Tiempo real

Roma, 1951

Agosto de 1951, Italia. De pronto me sentí en casa. El pintoresquismo irresistible –los chicos que ofrecían inmensos ramos de flores en la carretera, la gesticulación, las voces sonoras, el eco en los callejones, el derroche de luz en medio de la pobreza, la abundancia en los escaparates, el color de las paredes, las cuestas por entre las callejas, el olor del café, el sabor de la pastasciutta, las curvas del camino a pico sobre el mar verde, el cultivo de la tierra en terrazas...– nada me resultó particularmente nuevo, aunque sucumbí a su encanto.
Pero no. No era el encanto. Italia respiraba movimiento. El movimiento fue lo que me sedujo de entrada. Los carteles políticos, los anuncios de muertes o de publicidad pegados en las paredes, las pintadas, el hormiguear ciudadano de peatones mezclados con vehículos de dos, tres o cuatro ruedas, la riqueza de los kioscos, de las librerías, la vitalidad inmensa que se volcaba desde la mínima ventana, el grito desenfadado con que la madre llamaba a su marido, la voz grave de la bellísima camarera que gritaba, en la trattoría: "Signora-á, il conto-ó!",
la habilidad de la gente con el tenedor y los spaghetti, la venta clandestina de cigarrillos de contrabando, los gatos, la elegancia de lo natural, el trabajo: Italia era un país líquido, no sólido, un país sin cristalizar en el que cada molécula se movía por su cuenta, rebotaba contra otras moléculas y, entre todas, adoptaban la forma del recipiente, que no tenía la mínima importancia.

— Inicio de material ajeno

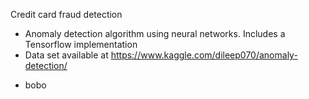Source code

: Credit card fraud detection

- Anomaly detection algorithm using neural networks. Includes a Tensorflow implementation
- Data set available at https://www.kaggle.com/dileep070/anomaly-detection/

* bobo
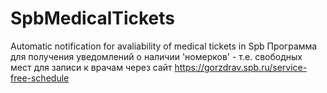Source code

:# SpbMedicalTickets
Automatic notification for avaliability of medical tickets in Spb
Программа для получения уведомлений о наличии 'номерков' - т.е. свободных мест для записи к врачам через сайт https://gorzdrav.spb.ru/service-free-schedule

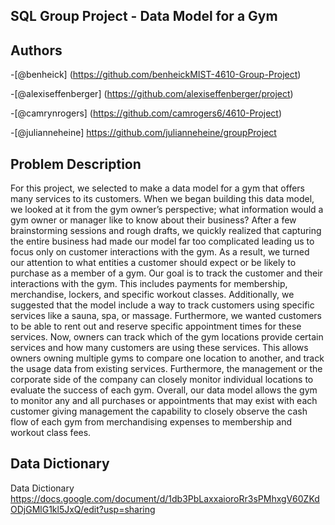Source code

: 
## SQL Group Project - Data Model for a Gym
## Authors

-[@benheick] (https://github.com/benheickMIST-4610-Group-Project)

-[@alexiseffenberger] (https://github.com/alexiseffenberger/project)

-[@camrynrogers] (https://github.com/camrogers6/4610-Project)

-[@julianneheine] https://github.com/julianneheine/groupProject


## Problem Description

For this project, we selected to make a data model for a gym that offers many services to its customers. When we began building this data model, we looked at it from the gym owner’s perspective; what information would a gym owner or manager like to know about their business? After a few brainstorming sessions and rough drafts, we quickly realized that capturing the entire business had made our model far too complicated leading us to focus only on customer interactions with the gym. As a result, we turned our attention to what entities a customer should expect or be likely to purchase as a member of a gym. Our goal is to track the customer and their interactions with the gym. This includes payments for membership, merchandise, lockers, and specific workout classes. Additionally, we suggested that the model include a way to track customers using specific services like a sauna, spa, or massage. Furthermore, we wanted customers to be able to rent out and reserve specific appointment times for these services. Now, owners can track which of the gym locations provide certain services and how many customers are using these services. This allows owners owning multiple gyms to compare one location to another, and track the usage data from existing services. Furthermore, the management or the corporate side of the company can closely monitor individual locations to evaluate the success of each gym. Overall, our data model allows the gym to monitor any and all purchases or appointments that may exist with each customer giving management the capability to closely observe the cash flow of each gym from merchandising expenses to membership and workout class fees.
## Data Dictionary 

Data Dictionary https://docs.google.com/document/d/1db3PbLaxxaioroRr3sPMhxgV60ZKdODjGMlG1kl5JxQ/edit?usp=sharing

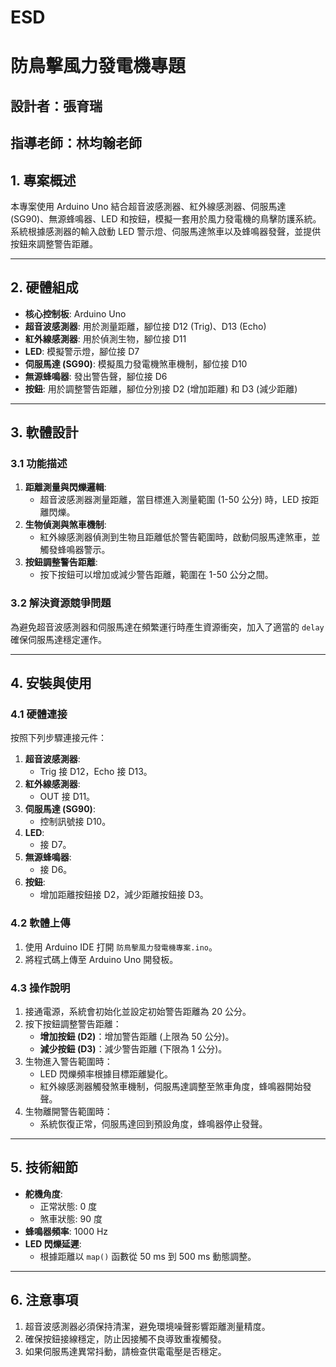 # ESD

# 防鳥擊風力發電機專題
## 設計者：張育瑞
## 指導老師：林均翰老師  

## 1. 專案概述

本專案使用 Arduino Uno 結合超音波感測器、紅外線感測器、伺服馬達 (SG90)、無源蜂鳴器、LED 和按鈕，模擬一套用於風力發電機的鳥擊防護系統。  
系統根據感測器的輸入啟動 LED 警示燈、伺服馬達煞車以及蜂鳴器發聲，並提供按鈕來調整警告距離。

---

## 2. 硬體組成

- **核心控制板**: Arduino Uno  
- **超音波感測器**: 用於測量距離，腳位接 D12 (Trig)、D13 (Echo)  
- **紅外線感測器**: 用於偵測生物，腳位接 D11  
- **LED**: 模擬警示燈，腳位接 D7  
- **伺服馬達 (SG90)**: 模擬風力發電機煞車機制，腳位接 D10  
- **無源蜂鳴器**: 發出警告聲，腳位接 D6  
- **按鈕**: 用於調整警告距離，腳位分別接 D2 (增加距離) 和 D3 (減少距離)  

---

## 3. 軟體設計

### 3.1 功能描述

1. **距離測量與閃爍邏輯**:  
   - 超音波感測器測量距離，當目標進入測量範圍 (1-50 公分) 時，LED 按距離閃爍。  
2. **生物偵測與煞車機制**:  
   - 紅外線感測器偵測到生物且距離低於警告範圍時，啟動伺服馬達煞車，並觸發蜂鳴器警示。  
3. **按鈕調整警告距離**:  
   - 按下按鈕可以增加或減少警告距離，範圍在 1-50 公分之間。

### 3.2 解決資源競爭問題

為避免超音波感測器和伺服馬達在頻繁運行時產生資源衝突，加入了適當的 `delay` 確保伺服馬達穩定運作。

---

## 4. 安裝與使用

### 4.1 硬體連接

按照下列步驟連接元件：

1. **超音波感測器**:  
   - Trig 接 D12，Echo 接 D13。  
2. **紅外線感測器**:  
   - OUT 接 D11。  
3. **伺服馬達 (SG90)**:  
   - 控制訊號接 D10。  
4. **LED**:  
   - 接 D7。  
5. **無源蜂鳴器**:  
   - 接 D6。  
6. **按鈕**:  
   - 增加距離按鈕接 D2，減少距離按鈕接 D3。  

### 4.2 軟體上傳

1. 使用 Arduino IDE 打開 `防鳥擊風力發電機專案.ino`。
2. 將程式碼上傳至 Arduino Uno 開發板。

### 4.3 操作說明

1. 接通電源，系統會初始化並設定初始警告距離為 20 公分。  
2. 按下按鈕調整警告距離：  
   - **增加按鈕 (D2)**：增加警告距離 (上限為 50 公分)。  
   - **減少按鈕 (D3)**：減少警告距離 (下限為 1 公分)。  
3. 生物進入警告範圍時：  
   - LED 閃爍頻率根據目標距離變化。  
   - 紅外線感測器觸發煞車機制，伺服馬達調整至煞車角度，蜂鳴器開始發聲。  
4. 生物離開警告範圍時：  
   - 系統恢復正常，伺服馬達回到預設角度，蜂鳴器停止發聲。  

---

## 5. 技術細節

- **舵機角度**:  
  - 正常狀態: 0 度  
  - 煞車狀態: 90 度  
- **蜂鳴器頻率**: 1000 Hz  
- **LED 閃爍延遲**:  
  - 根據距離以 `map()` 函數從 50 ms 到 500 ms 動態調整。  

---

## 6. 注意事項

1. 超音波感測器必須保持清潔，避免環境噪聲影響距離測量精度。  
2. 確保按鈕接線穩定，防止因接觸不良導致重複觸發。  
3. 如果伺服馬達異常抖動，請檢查供電電壓是否穩定。  
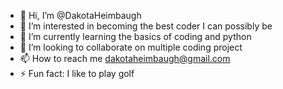 - 👋 Hi, I’m @DakotaHeimbaugh
- 👀 I’m interested in becoming the best coder I can possibly be
- 🌱 I’m currently learning the basics of coding and python
- 💞️ I’m looking to collaborate on multiple coding project
- 📫 How to reach me dakotaheimbaugh@gmail.com
- ⚡ Fun fact: I like to play golf
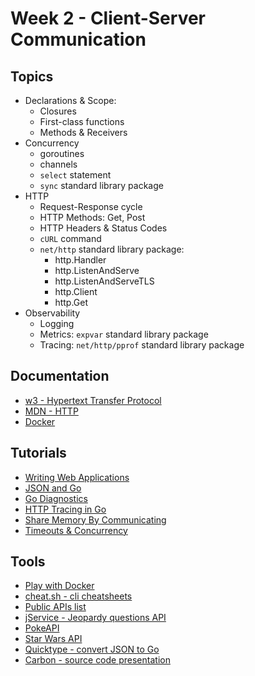 # Week 2 - Client-Server Communication
## Topics
* Declarations & Scope:
    * Closures
    * First-class functions
    * Methods & Receivers
* Concurrency
    * goroutines
    * channels
    * `select` statement
    * `sync` standard library package
* HTTP
    * Request-Response cycle
    * HTTP Methods: Get, Post
    * HTTP Headers & Status Codes
    * `cURL` command
    * `net/http` standard library package:
        * http.Handler
        * http.ListenAndServe
        * http.ListenAndServeTLS
        * http.Client
        * http.Get
* Observability
    * Logging
    * Metrics: `expvar` standard library package
    * Tracing: `net/http/pprof` standard library package

## Documentation
* [w3 - Hypertext Transfer Protocol](https://www.w3.org/Protocols/rfc2616/rfc2616.html)
* [MDN - HTTP](https://developer.mozilla.org/en-US/docs/Web/HTTP)
* [Docker](https://docs.docker.com)

## Tutorials
* [Writing Web Applications](https://golang.org/doc/articles/wiki/)
* [JSON and Go](https://blog.golang.org/json-and-go)
* [Go Diagnostics](https://golang.org/doc/diagnostics.html)
* [HTTP Tracing in Go](https://blog.golang.org/http-tracing)
* [Share Memory By Communicating](https://blog.golang.org/share-memory-by-communicating)
* [Timeouts & Concurrency](https://blog.golang.org/go-concurrency-patterns-timing-out-and)

## Tools
* [Play with Docker](https://labs.play-with-docker.com/)
* [cheat.sh - cli cheatsheets](http://cheat.sh/)
* [Public APIs list](https://github.com/public-apis/public-apis)
* [jService - Jeopardy questions API](http://jservice.io/)
* [PokeAPI](https://pokeapi.co/)
* [Star Wars API](https://swapi.co/)
* [Quicktype - convert JSON to Go](https://app.quicktype.io/)
* [Carbon - source code presentation](https://carbon.now.sh/)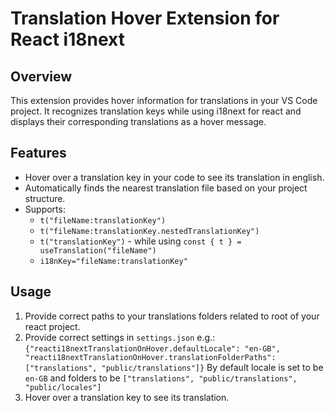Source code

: # Translation Hover Extension for React i18next

## Overview

This extension provides hover information for translations in your VS Code project.
It recognizes translation keys while using i18next for react and displays their corresponding translations as a hover message.

## Features

- Hover over a translation key in your code to see its translation in english.
- Automatically finds the nearest translation file based on your project structure.
- Supports:
  - `t("fileName:translationKey")`
  - `t("fileName:translationKey.nestedTranslationKey")`
  - `t("translationKey")` - while using `const { t } = useTranslation("fileName")`
  - `i18nKey="fileName:translationKey"`

## Usage

1. Provide correct paths to your translations folders related to root of your react project.
2. Provide correct settings in `settings.json` e.g.:
   `{"reacti18nextTranslationOnHover.defaultLocale": "en-GB",
"reacti18nextTranslationOnHover.translationFolderPaths": ["translations", "public/translations"]}`
   By default locale is set to be `en-GB` and folders to be `["translations",
"public/translations",
"public/locales"]`
3. Hover over a translation key to see its translation.
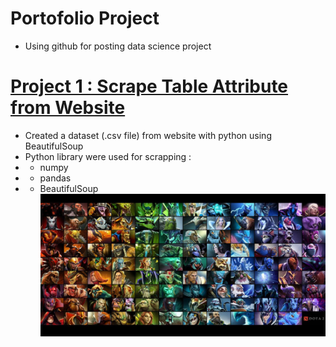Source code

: # Portofolio Project
* Using github for posting data science project

# [Project 1 : Scrape Table Attribute from Website](https://github.com/Gofanz17/porto_project/tree/main/scrapping)
* Created a dataset (.csv file) from website with python using BeautifulSoup
* Python library were used for scrapping :
* - numpy
* - pandas
* - BeautifulSoup
![](/scrapping/images/hero-dota-2_61002e6.jpg)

¿Italia? Italia no era nada, nadie parecía ser consciente del país; nada delataba forma alguna de conciencia nacional. El propio domicilio, el lugar en que se estaba, el minuto que se vivía tenían importancia; el propio trabajo del momento, la tarea o la conversación. De todos modos, nada tenía mayor trascendencia, por sentado se daba que el paisaje era bello, el mar verde, el tiempo bueno, las casas, los palacios, las iglesias, las obras de arte, los árboles eran bellos, ya se sabía; lo que había que hacer ahora era lavar la ropa, calentar la verdura, franquear las cartas, pescar, vender, comprar. O besarse.
Vivir.
Italia estaba viva. El movimiento de Italia era el movimiento de la vida. Eso es lo que estalló dentro de mí ese mes de agosto de 1951 cuando, a los cinco minutos de respirar el aire italiano, me di cuenta de que, aun con sólo 20 años, estaba muerto. Y de que sólo resucitaría en Italia.